You save me from myself
Over and over again, more ways and times
Than I can shake a stick at
You delight in me and straighten my path
You make my way straighter than
A Tri-Delta’s flat-ironed hair.

Yes ma’am, His love is unfailing
Just like clockwork
He faithfully keeps watch over me
The grandfather clock in the front hall
Passed down to me, tick tock-ing away
Day after day
The one that’s been in my family for years
Has nothing on You, oh Lord.

You lighten my load
I can bring all the heaviness of my day to You
You alone take the weight of my life on yourself
And I rise up like hot biscuits dripping in butter, then soaked in honey
Fresh from the oven
Because of who You are.

Glory be You are great and good
Worthy of praise
I rise up and lay down
In a bed of fresh clover under the Magnolia tree
I gaze up
Look left and look right
The whole world
Down to the red clay earth is full of your glory.

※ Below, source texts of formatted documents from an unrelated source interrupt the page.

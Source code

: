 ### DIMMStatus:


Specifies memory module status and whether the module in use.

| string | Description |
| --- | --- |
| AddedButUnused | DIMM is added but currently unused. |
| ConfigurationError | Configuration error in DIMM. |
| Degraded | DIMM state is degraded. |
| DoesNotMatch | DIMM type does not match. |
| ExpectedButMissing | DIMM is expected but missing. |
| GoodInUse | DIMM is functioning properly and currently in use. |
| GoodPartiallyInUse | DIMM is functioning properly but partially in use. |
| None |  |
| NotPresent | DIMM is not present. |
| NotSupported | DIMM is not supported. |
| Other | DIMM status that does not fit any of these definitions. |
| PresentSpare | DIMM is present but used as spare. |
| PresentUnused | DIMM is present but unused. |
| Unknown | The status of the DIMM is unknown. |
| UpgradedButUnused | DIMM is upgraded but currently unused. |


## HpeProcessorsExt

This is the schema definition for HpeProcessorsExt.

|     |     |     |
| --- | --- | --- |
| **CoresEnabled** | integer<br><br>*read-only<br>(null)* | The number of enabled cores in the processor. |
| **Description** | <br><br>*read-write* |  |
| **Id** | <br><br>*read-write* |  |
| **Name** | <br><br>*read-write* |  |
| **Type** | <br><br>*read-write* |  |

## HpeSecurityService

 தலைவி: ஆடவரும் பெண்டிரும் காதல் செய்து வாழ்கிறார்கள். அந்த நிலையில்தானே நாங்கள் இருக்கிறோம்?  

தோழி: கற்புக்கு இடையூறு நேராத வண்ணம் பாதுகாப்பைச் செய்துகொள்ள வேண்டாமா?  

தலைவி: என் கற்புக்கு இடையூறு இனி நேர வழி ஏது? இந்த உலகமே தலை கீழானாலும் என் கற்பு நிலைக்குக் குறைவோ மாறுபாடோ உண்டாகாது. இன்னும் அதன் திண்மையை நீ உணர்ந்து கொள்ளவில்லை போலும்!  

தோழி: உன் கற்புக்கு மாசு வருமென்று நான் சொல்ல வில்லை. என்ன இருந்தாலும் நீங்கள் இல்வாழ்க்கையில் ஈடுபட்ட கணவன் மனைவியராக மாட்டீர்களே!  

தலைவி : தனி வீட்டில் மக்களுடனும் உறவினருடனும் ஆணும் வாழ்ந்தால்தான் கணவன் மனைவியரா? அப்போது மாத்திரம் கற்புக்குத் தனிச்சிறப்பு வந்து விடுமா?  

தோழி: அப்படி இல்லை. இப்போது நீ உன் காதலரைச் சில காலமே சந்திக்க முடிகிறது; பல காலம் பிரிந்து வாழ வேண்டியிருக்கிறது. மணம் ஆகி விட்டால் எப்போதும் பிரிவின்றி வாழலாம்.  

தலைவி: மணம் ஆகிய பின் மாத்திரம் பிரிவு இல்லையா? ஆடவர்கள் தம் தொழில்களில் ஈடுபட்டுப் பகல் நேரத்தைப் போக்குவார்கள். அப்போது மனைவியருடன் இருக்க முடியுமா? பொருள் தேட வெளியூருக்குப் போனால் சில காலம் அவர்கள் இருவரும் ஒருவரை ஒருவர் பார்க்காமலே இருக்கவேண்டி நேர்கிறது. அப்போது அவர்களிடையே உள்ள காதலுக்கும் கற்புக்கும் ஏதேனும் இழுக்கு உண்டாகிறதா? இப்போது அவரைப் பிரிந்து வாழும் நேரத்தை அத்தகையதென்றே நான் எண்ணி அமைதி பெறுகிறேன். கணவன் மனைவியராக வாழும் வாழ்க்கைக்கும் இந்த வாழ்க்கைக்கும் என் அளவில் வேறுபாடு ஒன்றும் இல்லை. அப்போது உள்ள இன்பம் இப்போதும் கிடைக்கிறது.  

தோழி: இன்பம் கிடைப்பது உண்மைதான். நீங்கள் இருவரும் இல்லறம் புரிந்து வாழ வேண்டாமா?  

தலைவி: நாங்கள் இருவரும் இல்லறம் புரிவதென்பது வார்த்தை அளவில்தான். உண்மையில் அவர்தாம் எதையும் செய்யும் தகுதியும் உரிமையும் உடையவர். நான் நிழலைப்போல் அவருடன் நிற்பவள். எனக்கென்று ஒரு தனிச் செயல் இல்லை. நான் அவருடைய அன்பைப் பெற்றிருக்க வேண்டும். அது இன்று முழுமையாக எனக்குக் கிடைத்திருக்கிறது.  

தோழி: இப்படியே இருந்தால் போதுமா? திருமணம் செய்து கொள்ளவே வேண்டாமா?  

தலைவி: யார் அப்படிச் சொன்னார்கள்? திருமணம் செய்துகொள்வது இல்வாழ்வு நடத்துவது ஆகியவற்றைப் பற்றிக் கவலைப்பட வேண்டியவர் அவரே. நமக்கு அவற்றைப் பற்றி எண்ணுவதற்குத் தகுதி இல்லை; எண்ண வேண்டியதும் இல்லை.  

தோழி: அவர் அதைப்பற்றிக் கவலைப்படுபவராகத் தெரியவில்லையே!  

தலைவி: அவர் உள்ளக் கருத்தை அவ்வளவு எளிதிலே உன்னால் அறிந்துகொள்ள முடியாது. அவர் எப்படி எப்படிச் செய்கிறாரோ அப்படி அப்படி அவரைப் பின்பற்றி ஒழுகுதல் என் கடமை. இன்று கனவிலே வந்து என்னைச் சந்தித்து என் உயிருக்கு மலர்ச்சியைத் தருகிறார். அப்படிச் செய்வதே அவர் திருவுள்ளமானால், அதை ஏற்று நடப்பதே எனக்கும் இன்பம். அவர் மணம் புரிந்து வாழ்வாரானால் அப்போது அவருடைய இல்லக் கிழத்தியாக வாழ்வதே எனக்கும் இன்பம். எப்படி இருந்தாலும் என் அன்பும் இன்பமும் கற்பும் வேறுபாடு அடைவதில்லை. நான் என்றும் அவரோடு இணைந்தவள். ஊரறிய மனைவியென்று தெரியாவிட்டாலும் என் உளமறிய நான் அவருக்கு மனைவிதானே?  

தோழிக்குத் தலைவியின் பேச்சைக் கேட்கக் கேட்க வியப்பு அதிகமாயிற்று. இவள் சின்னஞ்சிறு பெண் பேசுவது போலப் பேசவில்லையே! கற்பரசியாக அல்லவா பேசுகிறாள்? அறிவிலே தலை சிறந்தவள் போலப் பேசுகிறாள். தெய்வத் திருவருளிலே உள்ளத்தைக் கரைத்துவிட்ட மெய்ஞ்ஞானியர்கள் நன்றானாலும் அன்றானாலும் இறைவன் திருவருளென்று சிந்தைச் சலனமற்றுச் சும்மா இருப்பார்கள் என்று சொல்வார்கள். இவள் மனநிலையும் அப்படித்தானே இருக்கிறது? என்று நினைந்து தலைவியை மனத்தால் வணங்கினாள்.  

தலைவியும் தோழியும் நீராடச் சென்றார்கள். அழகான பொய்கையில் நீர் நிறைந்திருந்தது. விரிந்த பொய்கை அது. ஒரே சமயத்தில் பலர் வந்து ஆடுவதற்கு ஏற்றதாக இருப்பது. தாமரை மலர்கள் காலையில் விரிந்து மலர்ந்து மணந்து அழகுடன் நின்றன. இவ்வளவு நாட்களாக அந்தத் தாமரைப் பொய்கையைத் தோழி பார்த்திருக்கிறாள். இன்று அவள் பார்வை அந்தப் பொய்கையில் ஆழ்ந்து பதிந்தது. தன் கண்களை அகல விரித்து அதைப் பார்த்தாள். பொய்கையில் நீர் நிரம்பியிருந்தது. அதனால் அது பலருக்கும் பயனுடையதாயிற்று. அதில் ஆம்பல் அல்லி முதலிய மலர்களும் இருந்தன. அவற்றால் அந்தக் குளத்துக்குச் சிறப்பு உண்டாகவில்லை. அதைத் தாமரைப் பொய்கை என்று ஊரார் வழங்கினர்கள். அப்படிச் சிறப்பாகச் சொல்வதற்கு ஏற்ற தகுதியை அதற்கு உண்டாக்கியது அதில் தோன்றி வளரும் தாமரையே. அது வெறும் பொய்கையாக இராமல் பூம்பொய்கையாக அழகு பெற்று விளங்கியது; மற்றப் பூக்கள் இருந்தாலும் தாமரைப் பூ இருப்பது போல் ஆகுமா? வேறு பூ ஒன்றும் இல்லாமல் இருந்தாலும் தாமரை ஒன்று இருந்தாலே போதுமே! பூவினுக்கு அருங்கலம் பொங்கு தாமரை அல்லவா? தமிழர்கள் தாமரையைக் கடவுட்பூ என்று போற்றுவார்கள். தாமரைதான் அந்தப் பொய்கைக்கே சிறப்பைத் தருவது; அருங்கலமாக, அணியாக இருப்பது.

There is not a secret family recipe
More precious than You.
Not one handed down
Not The best pound cake recipe in the whole world.
More valuable and treasured
Are You, oh God
A million times a million more treasured is Your loving kindness.

There is not a day that goes by
That I am not reminded of your unfailing grace
Everything I have is from your hand
Oh Lord, have mercy
My red solo cup of sweet tea spills over with your
Provision.

Your gifts are too precious
Too numerous to name
Even the yellow lab
And the black one too
Oh heck, I can’t forget the chocolate lab
Even they are counted among your gifts to us.
What joy you give your children.
We are blessed, so blessed.
I am not even kidding.

A gold embossed monogrammed  thank you card falls short
Where do I go and what do I give
To express my thanks adequately to You.

Lord, I give you my life.
Lord I give you my love.

Lord have mercy, You are a great and mighty God.
I could sing Amazing Grace at the top of my lungs
All five verses or is it four
From the front pew
And it would fall short of the praise due You.

But I will try
Until the day I die
To tell You
You bless my socks off

And  Lord
Have mercy on me
When I fall short
And let you down

Forgive me my sins
And help me make a fresh start
Fresh as sheets flapping on the backyard clothes line
I want my soul to be with you
Clean and shiny
As grandmother’s  just polished silver on Christmas Eve
I want my transgressions washed away
Down the drain with Ivory soap bubbles.

I lay down my life
At the foot of your cross
And I will tell you one thing
You are good, so very, very  good.
Precious is Your name to me.

Can I get a loud Amen.
To the ends of the Earth
And back again
The Amens and Hallelujah choruses
Echo again and again
Down the white picket fence lined streets
Every heart shall turn itself to praise.

Precious Lord
Have mercy
Yes sir
You are worthy of praise and glory.
And all God’s people say a loud Amen.
Yes ma’am they do.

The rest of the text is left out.